A match to get into medical school might improve upon our current system with the following considerations:

  • It would create a more equitable marketplace. Prospective students would be able to rank their most desired programs, and medical schools would be able to rank their most desired applicants, leading to greater fairness in the marketplace.  
  • If it is set up like the residency matching process, it would nearly eliminate melt. However, a scramble process (similar to SOAP) would likely be needed.
  • There would likely be fees for both applicants and schools for the process. The current fee schedule for the NRMP Match charges a standard registration fee of $70 per applicant. Without having a vendor prepared to do this, it is unknown how much the fees might be for a medical school match.  
  • Applicants who would typically have been placed on a waitlist and waiting to “melt” could potentially have their desired offer through the match.
  • Most medical schools would lose forfeited deposits they are receiving under the current system (hundreds of thousands of dollars in some cases).  

As a medical student advocate, I see several potential benefits for prospective medical students:

  • It could reduce the stress of medical students deciding whether to enroll (and possibly deposit) in a school before hearing from their most desired medical school.
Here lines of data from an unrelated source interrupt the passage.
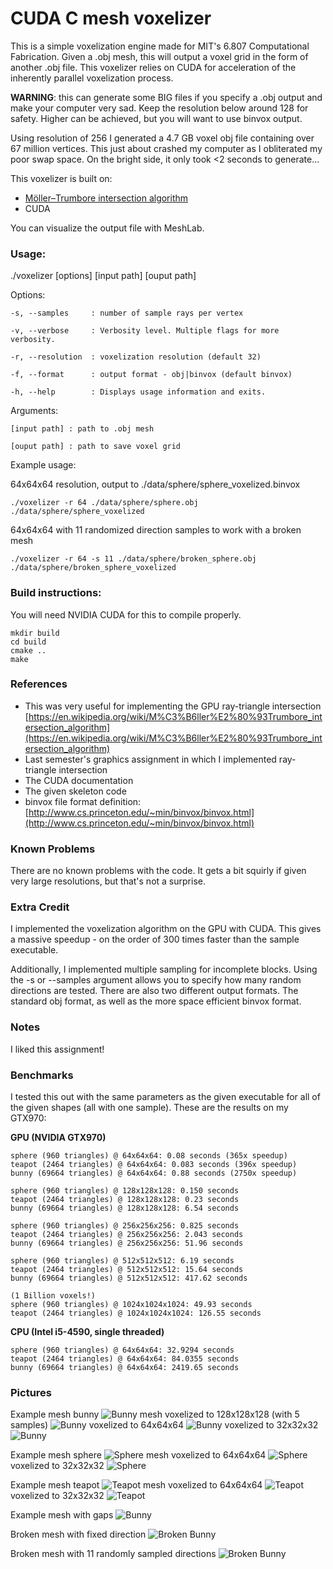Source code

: # CUDA C mesh voxelizer

This is a simple voxelization engine made for MIT's 6.807 Computational Fabrication. Given a .obj mesh, this will output a voxel grid in the form of another .obj file. This voxelizer relies on CUDA for acceleration of the inherently parallel voxelization process.

**WARNING**: this can generate some BIG files if you specify a .obj output and make your computer very sad. Keep the resolution below around 128 for safety. Higher can be achieved, but you will want to use binvox output.

Using resolution of 256 I generated a 4.7 GB voxel obj file containing over 67 million vertices. This just about crashed my computer as I obliterated my poor swap space. On the bright side, it only took <2 seconds to generate...

This voxelizer is built on:

- [Möller–Trumbore intersection algorithm](https://en.wikipedia.org/wiki/M%C3%B6ller%E2%80%93Trumbore_intersection_algorithm)
- CUDA

You can visualize the output file with MeshLab.

### Usage:

./voxelizer [options] [input path] [ouput path]

Options: 

    -s, --samples     : number of sample rays per vertex    

    -v, --verbose     : Verbosity level. Multiple flags for more verbosity.    

    -r, --resolution  : voxelization resolution (default 32)

    -f, --format      : output format - obj|binvox (default binvox)

    -h, --help        : Displays usage information and exits.

Arguments:

    [input path] : path to .obj mesh

    [ouput path] : path to save voxel grid

Example usage: 

64x64x64 resolution, output to ./data/sphere/sphere_voxelized.binvox
```
./voxelizer -r 64 ./data/sphere/sphere.obj ./data/sphere/sphere_voxelized
```

64x64x64 with 11 randomized direction samples to work with a broken mesh
```
./voxelizer -r 64 -s 11 ./data/sphere/broken_sphere.obj ./data/sphere/broken_sphere_voxelized
```

### Build instructions:

You will need NVIDIA CUDA for this to compile properly.

```
mkdir build
cd build
cmake ..
make
```

### References

- This was very useful for implementing the GPU ray-triangle intersection [https://en.wikipedia.org/wiki/M%C3%B6ller%E2%80%93Trumbore_intersection_algorithm](https://en.wikipedia.org/wiki/M%C3%B6ller%E2%80%93Trumbore_intersection_algorithm)
- Last semester's graphics assignment in which I implemented ray-triangle intersection
- The CUDA documentation
- The given skeleton code
- binvox file format definition: [http://www.cs.princeton.edu/~min/binvox/binvox.html](http://www.cs.princeton.edu/~min/binvox/binvox.html)

### Known Problems

There are no known problems with the code. It gets a bit squirly if given very large resolutions, but that's not a surprise.

### Extra Credit

I implemented the voxelization algorithm on the GPU with CUDA. This gives a massive speedup - on the order of 300 times faster than the sample executable.

Additionally, I implemented multiple sampling for incomplete blocks. Using the -s or --samples argument allows you to specify how many random directions are tested. There are also two different output formats. The standard obj format, as well as the more space efficient binvox format.

### Notes

I liked this assignment!

### Benchmarks

I tested this out with the same parameters as the given executable for all of the given shapes (all with one sample). These are the results on my GTX970:

**GPU (NVIDIA GTX970)**

	sphere (960 triangles) @ 64x64x64: 0.08 seconds (365x speedup)
	teapot (2464 triangles) @ 64x64x64: 0.083 seconds (396x speedup)
	bunny (69664 triangles) @ 64x64x64: 0.88 seconds (2750x speedup)

	sphere (960 triangles) @ 128x128x128: 0.150 seconds
	teapot (2464 triangles) @ 128x128x128: 0.23 seconds
	bunny (69664 triangles) @ 128x128x128: 6.54 seconds

	sphere (960 triangles) @ 256x256x256: 0.825 seconds
	teapot (2464 triangles) @ 256x256x256: 2.043 seconds
	bunny (69664 triangles) @ 256x256x256: 51.96 seconds

	sphere (960 triangles) @ 512x512x512: 6.19 seconds
	teapot (2464 triangles) @ 512x512x512: 15.64 seconds
	bunny (69664 triangles) @ 512x512x512: 417.62 seconds

	(1 Billion voxels!)
	sphere (960 triangles) @ 1024x1024x1024: 49.93 seconds
	teapot (2464 triangles) @ 1024x1024x1024: 126.55 seconds

**CPU (Intel i5-4590, single threaded)**

	sphere (960 triangles) @ 64x64x64: 32.9294 seconds
	teapot (2464 triangles) @ 64x64x64: 84.0355 seconds
	bunny (69664 triangles) @ 64x64x64: 2419.65 seconds

### Pictures

Example mesh bunny
![Bunny mesh](./images/bunny.png)
voxelized to 128x128x128 (with 5 samples)
![Bunny](./images/bunny_128_5.png)
voxelized to 64x64x64
![Bunny](./images/bunny_64.png)
voxelized to 32x32x32
![Bunny](./images/bunny_32.png)

Example mesh sphere
![Sphere mesh](./images/bunny.png)
voxelized to 64x64x64
![Sphere](./images/sphere_64.png)
voxelized to 32x32x32
![Sphere](./images/sphere_32.png)

Example mesh teapot
![Teapot mesh](./images/teapot.png)
voxelized to 64x64x64
![Teapot](./images/teapot_64.png)
voxelized to 32x32x32
![Teapot](./images/teapot_32.png)

Example mesh with gaps
![Bunny](./images/broken_bunny.png)

Broken mesh with fixed direction
![Broken Bunny](./images/broken_bunny_64.png)

Broken mesh with 11 randomly sampled directions
![Broken Bunny](./images/broken_bunny_64_11_samples.png)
However, a match would create additional needs for education in the process.  
  • There could potentially be less deposits to be forfeited and therefore saving prospective medical students money.  
  • It could potentially eliminate the “waitlist purgatory” and uncertainty for students as to whether they might be accepted.
  • A potentially fairer marketplace for students and their decision-making ability.

There would be several potential challenges in creating a match for medical schools:

  • There would be several stakeholders to convince, including medical school deans.  
  • Ideally, it would be for osteopathic (DO) and allopathic (MD) medical schools. Convincing both communities would be a challenge.
  • An interested vendor(s) would need to be identified.  

Overall, the idea of a match to get into medical school deserves more consideration.